## [WORK TO COMPLETE]
Transcribe every line of the entries exactly.

## [DATA FOR REVIEW]
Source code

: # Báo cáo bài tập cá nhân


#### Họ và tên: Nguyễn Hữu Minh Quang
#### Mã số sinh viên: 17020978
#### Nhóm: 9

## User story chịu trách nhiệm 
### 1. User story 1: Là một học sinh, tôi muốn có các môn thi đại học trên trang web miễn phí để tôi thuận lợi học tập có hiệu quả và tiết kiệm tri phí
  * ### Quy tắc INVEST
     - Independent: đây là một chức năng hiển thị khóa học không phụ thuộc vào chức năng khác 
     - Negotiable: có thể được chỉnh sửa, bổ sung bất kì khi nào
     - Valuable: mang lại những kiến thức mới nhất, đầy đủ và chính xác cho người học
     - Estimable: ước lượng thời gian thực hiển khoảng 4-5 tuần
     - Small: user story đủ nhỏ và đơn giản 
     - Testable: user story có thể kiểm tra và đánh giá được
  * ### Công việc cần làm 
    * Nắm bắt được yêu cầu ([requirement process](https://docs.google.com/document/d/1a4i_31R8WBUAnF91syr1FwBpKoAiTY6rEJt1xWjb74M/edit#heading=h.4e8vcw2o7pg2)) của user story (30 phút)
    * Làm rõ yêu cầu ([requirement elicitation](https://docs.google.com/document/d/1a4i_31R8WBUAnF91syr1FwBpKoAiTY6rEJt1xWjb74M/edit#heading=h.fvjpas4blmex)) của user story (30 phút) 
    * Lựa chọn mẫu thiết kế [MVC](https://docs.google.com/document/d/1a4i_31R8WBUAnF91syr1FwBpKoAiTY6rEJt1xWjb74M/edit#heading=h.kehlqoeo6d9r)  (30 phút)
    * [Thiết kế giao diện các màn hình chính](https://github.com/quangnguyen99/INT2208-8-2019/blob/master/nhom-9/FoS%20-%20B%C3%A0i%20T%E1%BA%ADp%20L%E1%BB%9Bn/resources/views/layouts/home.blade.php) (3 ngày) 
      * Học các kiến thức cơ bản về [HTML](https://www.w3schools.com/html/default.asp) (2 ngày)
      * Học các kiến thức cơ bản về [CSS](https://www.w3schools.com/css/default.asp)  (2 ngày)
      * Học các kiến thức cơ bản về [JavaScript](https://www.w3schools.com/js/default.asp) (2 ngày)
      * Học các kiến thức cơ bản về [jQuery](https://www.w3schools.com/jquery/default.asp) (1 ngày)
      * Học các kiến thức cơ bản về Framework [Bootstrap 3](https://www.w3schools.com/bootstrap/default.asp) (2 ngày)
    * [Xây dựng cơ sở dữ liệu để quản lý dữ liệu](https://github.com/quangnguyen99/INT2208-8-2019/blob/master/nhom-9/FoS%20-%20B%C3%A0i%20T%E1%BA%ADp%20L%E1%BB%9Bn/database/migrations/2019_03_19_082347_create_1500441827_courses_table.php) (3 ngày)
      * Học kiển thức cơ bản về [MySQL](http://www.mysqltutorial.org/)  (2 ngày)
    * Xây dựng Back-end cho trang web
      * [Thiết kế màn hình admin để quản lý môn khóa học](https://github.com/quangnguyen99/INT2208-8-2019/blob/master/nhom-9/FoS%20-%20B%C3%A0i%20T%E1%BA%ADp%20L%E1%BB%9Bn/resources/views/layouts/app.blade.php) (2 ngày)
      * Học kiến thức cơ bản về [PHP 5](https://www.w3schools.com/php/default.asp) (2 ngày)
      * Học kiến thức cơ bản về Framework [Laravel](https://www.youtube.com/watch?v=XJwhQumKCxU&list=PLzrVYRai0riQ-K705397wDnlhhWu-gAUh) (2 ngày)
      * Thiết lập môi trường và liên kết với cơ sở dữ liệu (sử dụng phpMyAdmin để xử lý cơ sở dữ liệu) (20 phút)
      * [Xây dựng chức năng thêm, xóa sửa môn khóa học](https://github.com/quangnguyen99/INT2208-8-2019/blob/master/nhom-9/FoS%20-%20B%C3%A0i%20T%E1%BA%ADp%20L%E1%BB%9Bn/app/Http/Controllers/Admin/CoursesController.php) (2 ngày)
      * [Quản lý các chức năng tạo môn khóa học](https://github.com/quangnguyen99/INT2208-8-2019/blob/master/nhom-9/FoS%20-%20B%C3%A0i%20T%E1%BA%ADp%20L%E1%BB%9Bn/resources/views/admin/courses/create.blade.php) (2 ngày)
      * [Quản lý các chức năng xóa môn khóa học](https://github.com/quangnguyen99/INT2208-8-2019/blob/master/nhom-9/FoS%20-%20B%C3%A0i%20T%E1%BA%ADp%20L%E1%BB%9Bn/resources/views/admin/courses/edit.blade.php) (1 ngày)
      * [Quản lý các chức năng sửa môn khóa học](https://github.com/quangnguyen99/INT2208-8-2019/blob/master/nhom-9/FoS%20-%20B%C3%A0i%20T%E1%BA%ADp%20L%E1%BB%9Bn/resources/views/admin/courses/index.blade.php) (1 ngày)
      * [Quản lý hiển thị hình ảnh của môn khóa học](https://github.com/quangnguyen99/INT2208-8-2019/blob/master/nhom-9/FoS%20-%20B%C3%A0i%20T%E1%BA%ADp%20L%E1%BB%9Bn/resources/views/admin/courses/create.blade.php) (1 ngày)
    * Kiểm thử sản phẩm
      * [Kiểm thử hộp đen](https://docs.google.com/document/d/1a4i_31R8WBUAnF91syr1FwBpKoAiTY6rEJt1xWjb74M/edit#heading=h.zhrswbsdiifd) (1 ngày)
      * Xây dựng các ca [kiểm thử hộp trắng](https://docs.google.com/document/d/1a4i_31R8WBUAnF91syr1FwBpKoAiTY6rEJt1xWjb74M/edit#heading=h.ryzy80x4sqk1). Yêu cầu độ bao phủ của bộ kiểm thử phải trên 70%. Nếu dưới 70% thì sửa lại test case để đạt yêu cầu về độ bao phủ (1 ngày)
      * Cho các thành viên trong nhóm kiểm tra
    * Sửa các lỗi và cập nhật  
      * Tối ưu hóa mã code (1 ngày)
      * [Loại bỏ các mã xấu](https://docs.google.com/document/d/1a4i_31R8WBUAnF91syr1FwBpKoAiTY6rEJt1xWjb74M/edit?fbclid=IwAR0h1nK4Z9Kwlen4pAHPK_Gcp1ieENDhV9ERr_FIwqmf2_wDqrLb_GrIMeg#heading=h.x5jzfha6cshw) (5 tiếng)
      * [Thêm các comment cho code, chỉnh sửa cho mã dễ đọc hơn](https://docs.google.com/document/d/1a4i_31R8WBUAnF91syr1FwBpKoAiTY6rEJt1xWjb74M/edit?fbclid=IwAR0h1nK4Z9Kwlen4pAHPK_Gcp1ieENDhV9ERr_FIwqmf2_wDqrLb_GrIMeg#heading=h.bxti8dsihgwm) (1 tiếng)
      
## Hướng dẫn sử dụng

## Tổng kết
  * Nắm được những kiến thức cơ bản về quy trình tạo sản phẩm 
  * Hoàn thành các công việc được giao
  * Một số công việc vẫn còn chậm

## [FINISHED EXERCISE]
Source code

: # Báo cáo bài tập cá nhân


#### Họ và tên: Nguyễn Hữu Minh Quang
#### Mã số sinh viên: 17020978
#### Nhóm: 9

## User story chịu trách nhiệm 
### 1. User story 1: Là một học sinh, tôi muốn có các môn thi đại học trên trang web miễn phí để tôi thuận lợi học tập có hiệu quả và tiết kiệm tri phí
  * ### Quy tắc INVEST
     - Independent: đây là một chức năng hiển thị khóa học không phụ thuộc vào chức năng khác 
     - Negotiable: có thể được chỉnh sửa, bổ sung bất kì khi nào
     - Valuable: mang lại những kiến thức mới nhất, đầy đủ và chính xác cho người học
     - Estimable: ước lượng thời gian thực hiển khoảng 4-5 tuần
     - Small: user story đủ nhỏ và đơn giản 
     - Testable: user story có thể kiểm tra và đánh giá được
  * ### Công việc cần làm 
    * Nắm bắt được yêu cầu ([requirement process](https://docs.google.com/document/d/1a4i_31R8WBUAnF91syr1FwBpKoAiTY6rEJt1xWjb74M/edit#heading=h.4e8vcw2o7pg2)) của user story (30 phút)
    * Làm rõ yêu cầu ([requirement elicitation](https://docs.google.com/document/d/1a4i_31R8WBUAnF91syr1FwBpKoAiTY6rEJt1xWjb74M/edit#heading=h.fvjpas4blmex)) của user story (30 phút) 
    * Lựa chọn mẫu thiết kế [MVC](https://docs.google.com/document/d/1a4i_31R8WBUAnF91syr1FwBpKoAiTY6rEJt1xWjb74M/edit#heading=h.kehlqoeo6d9r)  (30 phút)
    * [Thiết kế giao diện các màn hình chính](https://github.com/quangnguyen99/INT2208-8-2019/blob/master/nhom-9/FoS%20-%20B%C3%A0i%20T%E1%BA%ADp%20L%E1%BB%9Bn/resources/views/layouts/home.blade.php) (3 ngày) 
      * Học các kiến thức cơ bản về [HTML](https://www.w3schools.com/html/default.asp) (2 ngày)
      * Học các kiến thức cơ bản về [CSS](https://www.w3schools.com/css/default.asp)  (2 ngày)
      * Học các kiến thức cơ bản về [JavaScript](https://www.w3schools.com/js/default.asp) (2 ngày)
      * Học các kiến thức cơ bản về [jQuery](https://www.w3schools.com/jquery/default.asp) (1 ngày)
      * Học các kiến thức cơ bản về Framework [Bootstrap 3](https://www.w3schools.com/bootstrap/default.asp) (2 ngày)
    * [Xây dựng cơ sở dữ liệu để quản lý dữ liệu](https://github.com/quangnguyen99/INT2208-8-2019/blob/master/nhom-9/FoS%20-%20B%C3%A0i%20T%E1%BA%ADp%20L%E1%BB%9Bn/database/migrations/2019_03_19_082347_create_1500441827_courses_table.php) (3 ngày)
      * Học kiển thức cơ bản về [MySQL](http://www.mysqltutorial.org/)  (2 ngày)
    * Xây dựng Back-end cho trang web
      * [Thiết kế màn hình admin để quản lý môn khóa học](https://github.com/quangnguyen99/INT2208-8-2019/blob/master/nhom-9/FoS%20-%20B%C3%A0i%20T%E1%BA%ADp%20L%E1%BB%9Bn/resources/views/layouts/app.blade.php) (2 ngày)
      * Học kiến thức cơ bản về [PHP 5](https://www.w3schools.com/php/default.asp) (2 ngày)
      * Học kiến thức cơ bản về Framework [Laravel](https://www.youtube.com/watch?v=XJwhQumKCxU&list=PLzrVYRai0riQ-K705397wDnlhhWu-gAUh) (2 ngày)
      * Thiết lập môi trường và liên kết với cơ sở dữ liệu (sử dụng phpMyAdmin để xử lý cơ sở dữ liệu) (20 phút)
      * [Xây dựng chức năng thêm, xóa sửa môn khóa học](https://github.com/quangnguyen99/INT2208-8-2019/blob/master/nhom-9/FoS%20-%20B%C3%A0i%20T%E1%BA%ADp%20L%E1%BB%9Bn/app/Http/Controllers/Admin/CoursesController.php) (2 ngày)
      * [Quản lý các chức năng tạo môn khóa học](https://github.com/quangnguyen99/INT2208-8-2019/blob/master/nhom-9/FoS%20-%20B%C3%A0i%20T%E1%BA%ADp%20L%E1%BB%9Bn/resources/views/admin/courses/create.blade.php) (2 ngày)
      * [Quản lý các chức năng xóa môn khóa học](https://github.com/quangnguyen99/INT2208-8-2019/blob/master/nhom-9/FoS%20-%20B%C3%A0i%20T%E1%BA%ADp%20L%E1%BB%9Bn/resources/views/admin/courses/edit.blade.php) (1 ngày)
      * [Quản lý các chức năng sửa môn khóa học](https://github.com/quangnguyen99/INT2208-8-2019/blob/master/nhom-9/FoS%20-%20B%C3%A0i%20T%E1%BA%ADp%20L%E1%BB%9Bn/resources/views/admin/courses/index.blade.php) (1 ngày)
      * [Quản lý hiển thị hình ảnh của môn khóa học](https://github.com/quangnguyen99/INT2208-8-2019/blob/master/nhom-9/FoS%20-%20B%C3%A0i%20T%E1%BA%ADp%20L%E1%BB%9Bn/resources/views/admin/courses/create.blade.php) (1 ngày)
    * Kiểm thử sản phẩm
      * [Kiểm thử hộp đen](https://docs.google.com/document/d/1a4i_31R8WBUAnF91syr1FwBpKoAiTY6rEJt1xWjb74M/edit#heading=h.zhrswbsdiifd) (1 ngày)
      * Xây dựng các ca [kiểm thử hộp trắng](https://docs.google.com/document/d/1a4i_31R8WBUAnF91syr1FwBpKoAiTY6rEJt1xWjb74M/edit#heading=h.ryzy80x4sqk1). Yêu cầu độ bao phủ của bộ kiểm thử phải trên 70%. Nếu dưới 70% thì sửa lại test case để đạt yêu cầu về độ bao phủ (1 ngày)
      * Cho các thành viên trong nhóm kiểm tra
    * Sửa các lỗi và cập nhật  
      * Tối ưu hóa mã code (1 ngày)
      * [Loại bỏ các mã xấu](https://docs.google.com/document/d/1a4i_31R8WBUAnF91syr1FwBpKoAiTY6rEJt1xWjb74M/edit?fbclid=IwAR0h1nK4Z9Kwlen4pAHPK_Gcp1ieENDhV9ERr_FIwqmf2_wDqrLb_GrIMeg#heading=h.x5jzfha6cshw) (5 tiếng)
      * [Thêm các comment cho code, chỉnh sửa cho mã dễ đọc hơn](https://docs.google.com/document/d/1a4i_31R8WBUAnF91syr1FwBpKoAiTY6rEJt1xWjb74M/edit?fbclid=IwAR0h1nK4Z9Kwlen4pAHPK_Gcp1ieENDhV9ERr_FIwqmf2_wDqrLb_GrIMeg#heading=h.bxti8dsihgwm) (1 tiếng)
      
## Hướng dẫn sử dụng

## Tổng kết
  * Nắm được những kiến thức cơ bản về quy trình tạo sản phẩm 
  * Hoàn thành các công việc được giao
  * Một số công việc vẫn còn chậm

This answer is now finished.